I argue that we live in an era that subordinates the materiality of
communication to the abstraction of information. I would include in that the
subordination in *information theory* of alternatives to the dominant view. It
is not just that the dominant view is dominant ideologically, however. The
vector is abstraction *made concrete*, in the world. The world is being made
over in the image of an abstraction.

The whole point of critical thinking, in my view, is to identify abstraction at
work in the world and unmask the powers that it serves. The 'pathology' Doug
speaks of is exaclty the one my writing explicitly identifies.

To me this is just updating Marx's procedure. He started with bourgeois
concepts of political economy, and showed both how they mapped an abstraction
made concrete, in the world, while masking its class basis.
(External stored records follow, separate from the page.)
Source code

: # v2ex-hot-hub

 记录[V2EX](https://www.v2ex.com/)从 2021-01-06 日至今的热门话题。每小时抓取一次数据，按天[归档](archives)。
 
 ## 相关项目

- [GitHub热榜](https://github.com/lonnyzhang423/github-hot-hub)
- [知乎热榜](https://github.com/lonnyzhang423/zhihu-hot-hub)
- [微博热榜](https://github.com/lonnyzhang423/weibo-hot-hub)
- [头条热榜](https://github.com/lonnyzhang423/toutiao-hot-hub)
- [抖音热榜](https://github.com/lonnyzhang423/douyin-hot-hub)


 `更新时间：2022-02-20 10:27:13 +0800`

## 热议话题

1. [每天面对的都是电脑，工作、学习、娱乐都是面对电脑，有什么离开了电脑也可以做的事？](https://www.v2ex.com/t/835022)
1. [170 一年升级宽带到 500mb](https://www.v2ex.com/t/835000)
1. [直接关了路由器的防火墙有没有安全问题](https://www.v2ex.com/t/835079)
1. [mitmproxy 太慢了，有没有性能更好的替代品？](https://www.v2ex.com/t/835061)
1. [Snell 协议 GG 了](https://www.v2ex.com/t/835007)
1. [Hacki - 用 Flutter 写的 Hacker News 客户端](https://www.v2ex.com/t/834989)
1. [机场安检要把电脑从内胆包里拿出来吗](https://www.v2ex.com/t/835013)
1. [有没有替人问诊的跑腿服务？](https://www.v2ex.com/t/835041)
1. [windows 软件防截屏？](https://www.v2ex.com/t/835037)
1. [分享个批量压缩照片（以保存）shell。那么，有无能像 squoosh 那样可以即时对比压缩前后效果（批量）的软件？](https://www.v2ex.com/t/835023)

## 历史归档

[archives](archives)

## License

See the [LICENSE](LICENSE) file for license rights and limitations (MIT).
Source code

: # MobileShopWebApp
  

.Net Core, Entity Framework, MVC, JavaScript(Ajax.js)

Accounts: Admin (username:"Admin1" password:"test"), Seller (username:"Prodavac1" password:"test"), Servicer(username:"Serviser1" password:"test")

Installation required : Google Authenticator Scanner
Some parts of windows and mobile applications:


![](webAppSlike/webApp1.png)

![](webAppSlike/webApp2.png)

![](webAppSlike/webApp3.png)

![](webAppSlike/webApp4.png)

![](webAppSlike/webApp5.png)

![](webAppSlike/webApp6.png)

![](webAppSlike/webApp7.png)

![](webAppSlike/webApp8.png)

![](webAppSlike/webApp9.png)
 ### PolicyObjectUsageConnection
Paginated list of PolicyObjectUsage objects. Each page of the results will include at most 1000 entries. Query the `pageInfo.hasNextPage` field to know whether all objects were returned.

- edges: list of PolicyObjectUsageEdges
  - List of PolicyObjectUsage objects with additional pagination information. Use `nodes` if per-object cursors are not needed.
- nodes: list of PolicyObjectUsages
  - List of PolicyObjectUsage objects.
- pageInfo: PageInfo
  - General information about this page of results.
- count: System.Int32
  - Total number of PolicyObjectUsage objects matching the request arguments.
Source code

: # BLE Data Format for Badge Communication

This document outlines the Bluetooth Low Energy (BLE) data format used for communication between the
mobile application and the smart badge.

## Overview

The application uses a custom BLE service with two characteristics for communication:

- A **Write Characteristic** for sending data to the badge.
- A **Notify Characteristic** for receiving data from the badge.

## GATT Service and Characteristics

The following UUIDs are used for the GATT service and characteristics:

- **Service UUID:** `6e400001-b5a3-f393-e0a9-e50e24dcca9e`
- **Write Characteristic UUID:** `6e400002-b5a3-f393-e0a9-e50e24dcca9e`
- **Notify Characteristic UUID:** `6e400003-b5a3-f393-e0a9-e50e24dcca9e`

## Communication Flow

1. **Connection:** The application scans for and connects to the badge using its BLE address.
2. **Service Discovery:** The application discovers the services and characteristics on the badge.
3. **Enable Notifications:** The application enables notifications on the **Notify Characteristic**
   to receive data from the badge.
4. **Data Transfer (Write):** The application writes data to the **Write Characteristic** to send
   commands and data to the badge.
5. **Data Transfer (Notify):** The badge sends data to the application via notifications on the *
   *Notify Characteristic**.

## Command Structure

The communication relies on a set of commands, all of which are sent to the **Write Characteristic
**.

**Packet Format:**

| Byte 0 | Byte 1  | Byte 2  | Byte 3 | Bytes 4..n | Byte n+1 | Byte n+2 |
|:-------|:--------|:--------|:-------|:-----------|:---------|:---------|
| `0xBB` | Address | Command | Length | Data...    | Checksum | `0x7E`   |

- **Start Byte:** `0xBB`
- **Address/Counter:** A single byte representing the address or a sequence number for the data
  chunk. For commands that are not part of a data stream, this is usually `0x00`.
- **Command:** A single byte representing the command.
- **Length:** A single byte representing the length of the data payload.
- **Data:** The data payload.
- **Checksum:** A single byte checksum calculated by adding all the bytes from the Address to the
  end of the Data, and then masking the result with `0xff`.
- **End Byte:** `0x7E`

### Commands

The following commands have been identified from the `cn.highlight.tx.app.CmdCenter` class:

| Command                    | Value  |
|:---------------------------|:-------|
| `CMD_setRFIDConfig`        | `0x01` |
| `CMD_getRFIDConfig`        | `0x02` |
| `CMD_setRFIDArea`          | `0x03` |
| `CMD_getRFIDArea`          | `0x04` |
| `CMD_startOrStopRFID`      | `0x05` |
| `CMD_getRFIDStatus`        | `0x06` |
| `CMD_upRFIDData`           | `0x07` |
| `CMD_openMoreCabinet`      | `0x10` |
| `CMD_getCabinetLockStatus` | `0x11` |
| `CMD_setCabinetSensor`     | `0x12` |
When Marx explains exchange value and the general equivalant, he uses examples
such as 10 coats equals 3 bushells of wheat, and so on. Only he never discusses
the materiality of the emergent space where such comparisons are actually
possible. He notes the significance of communication for the world market in
the margins of the Grundrisse, but he lacks a materialist approach to the
vector.

"Is information a mobile?" Eugene asks. In my approach, information is
displacement.  Difference is displacement. The acceleration of the
possibilities for displacement, the wiring of the world, opens a new historical
domain for the virtual. No wonder the vectoral class is striving so vigorously
to stuff those possibilities back within the purely quantitative envelopes of
strategy and commodity.

That there might be other ways that communicating might work is one reason i'm
reluctant to join Brian C in speculating on vector graphics, etc. I don't see
vector as a metaphysic. It's a local theory. However it is interesting to me
that the 'universal machine' is the ultimate example of the separation of
vectoral form and information as content.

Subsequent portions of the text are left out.